Do you have any kind of special or unique signature, symbol, or feature you include in your work that you’d be willing to reveal?

My signature in writing and in art is something I refer to as “grand caricatures”. I feel drawn towards archetypes and stylizations, although not necessarily towards traditional ones. I like creating internally consistent systems of symbolization, and creating a sense of grandeur by, unapologetically, placing those symbols on display.

What advice would you give young aspiring artists?

As I’m primarily a writer, this advice is for writers: be patient and be unafraid. Keep a journal with you at all times and write down any idea that crosses your mind, no matter how crude or transgressive or wrong it might be. Keep everything you write and come back to it in a few years—if you can’t make anything new of it, at the very least you will gain a fresh perspective on your own growth. And don’t wait for inspiration. Inspiration is a lie. Wait for understanding. Wait for the full comprehension of what you are writing and why.

ASEXUALITY

Where on the spectrum do you identify?

I am definitely asexual, though not sex-repulsed. I am probably bi/panromantic. As I don’t have a full grasp of my romantic orientation yet, I identify as, simply, asexual.
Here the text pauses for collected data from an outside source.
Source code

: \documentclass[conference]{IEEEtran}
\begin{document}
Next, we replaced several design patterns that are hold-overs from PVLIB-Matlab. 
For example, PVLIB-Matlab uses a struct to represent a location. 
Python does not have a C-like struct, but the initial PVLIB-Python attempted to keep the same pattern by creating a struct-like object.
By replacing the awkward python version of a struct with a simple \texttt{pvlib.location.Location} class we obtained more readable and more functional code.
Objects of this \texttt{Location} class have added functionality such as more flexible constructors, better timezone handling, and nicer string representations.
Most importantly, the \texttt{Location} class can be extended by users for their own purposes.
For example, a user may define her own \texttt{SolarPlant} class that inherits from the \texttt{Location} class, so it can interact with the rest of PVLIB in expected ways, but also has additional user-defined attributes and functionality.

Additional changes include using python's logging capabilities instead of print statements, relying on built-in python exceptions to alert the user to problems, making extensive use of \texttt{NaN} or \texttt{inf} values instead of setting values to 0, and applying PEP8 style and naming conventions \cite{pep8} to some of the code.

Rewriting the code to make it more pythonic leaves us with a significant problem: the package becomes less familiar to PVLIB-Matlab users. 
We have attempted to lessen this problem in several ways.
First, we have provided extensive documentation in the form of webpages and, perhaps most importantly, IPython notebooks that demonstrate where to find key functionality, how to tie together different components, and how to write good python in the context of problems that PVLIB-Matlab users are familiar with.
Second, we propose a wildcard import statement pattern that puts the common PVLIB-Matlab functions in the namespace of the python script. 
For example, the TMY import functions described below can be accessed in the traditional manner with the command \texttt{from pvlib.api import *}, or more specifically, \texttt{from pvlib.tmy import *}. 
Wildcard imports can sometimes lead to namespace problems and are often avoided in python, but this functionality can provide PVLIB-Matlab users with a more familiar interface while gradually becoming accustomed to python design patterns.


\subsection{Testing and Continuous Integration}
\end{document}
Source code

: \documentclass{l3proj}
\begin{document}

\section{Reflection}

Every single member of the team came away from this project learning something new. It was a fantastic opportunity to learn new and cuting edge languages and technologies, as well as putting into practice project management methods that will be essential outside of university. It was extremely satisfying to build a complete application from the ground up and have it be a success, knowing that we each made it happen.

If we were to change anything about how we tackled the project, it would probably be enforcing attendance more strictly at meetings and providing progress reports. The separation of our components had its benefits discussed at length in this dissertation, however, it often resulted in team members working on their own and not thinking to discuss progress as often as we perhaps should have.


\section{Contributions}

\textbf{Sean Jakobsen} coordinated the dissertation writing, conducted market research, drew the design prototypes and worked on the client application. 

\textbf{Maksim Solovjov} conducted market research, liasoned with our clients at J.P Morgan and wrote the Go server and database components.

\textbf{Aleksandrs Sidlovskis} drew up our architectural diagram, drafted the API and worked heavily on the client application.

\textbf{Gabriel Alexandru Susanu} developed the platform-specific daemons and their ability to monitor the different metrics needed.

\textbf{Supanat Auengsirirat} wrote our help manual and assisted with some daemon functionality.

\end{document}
Have you encountered any kind of ace prejudice or ignorance in your field?  If so, how do you handle it?

I tend to “fly under the radar”. As a resident of a very conservative area, I am very selective about who I tell. I don’t believe that I have ever encountered prejudice, but as for ignorance….

What’s the most common misconception about asexuality that you’ve encountered?

The most common misconception I’ve encountered is that my reproductive systems are faulty on a biological level and that I am not only unwilling but also unable to have sex or bear children. Also the classic “it’ll be different after you try it”. Spoiler alert: I tried it. Nothing changed.

What advice would you give to any asexual individuals out there who might be struggling with their orientation?

You aren’t broken or defective. That’s what I thought, when I was first coming to terms with my orientation. I would study myself in the mirror, wondering why I even have this body if I’m not going to use it. Listen: there is so much more to a person than their reproductive system. You have a brain, and a heart. You have a soul. Those things are what make us human, not what’s in our pants or how we’re using it.

Finally, where can people find out more about your work?

I don’t have much about my primary project up, but what little I do have can be found at ursa-bruin.tumblr.com/thridda. If you want to know more, or just want a chat, my askbox is open.

Thank you, ursa-bruin, for participating in this interview and this project. It’s very much appreciated.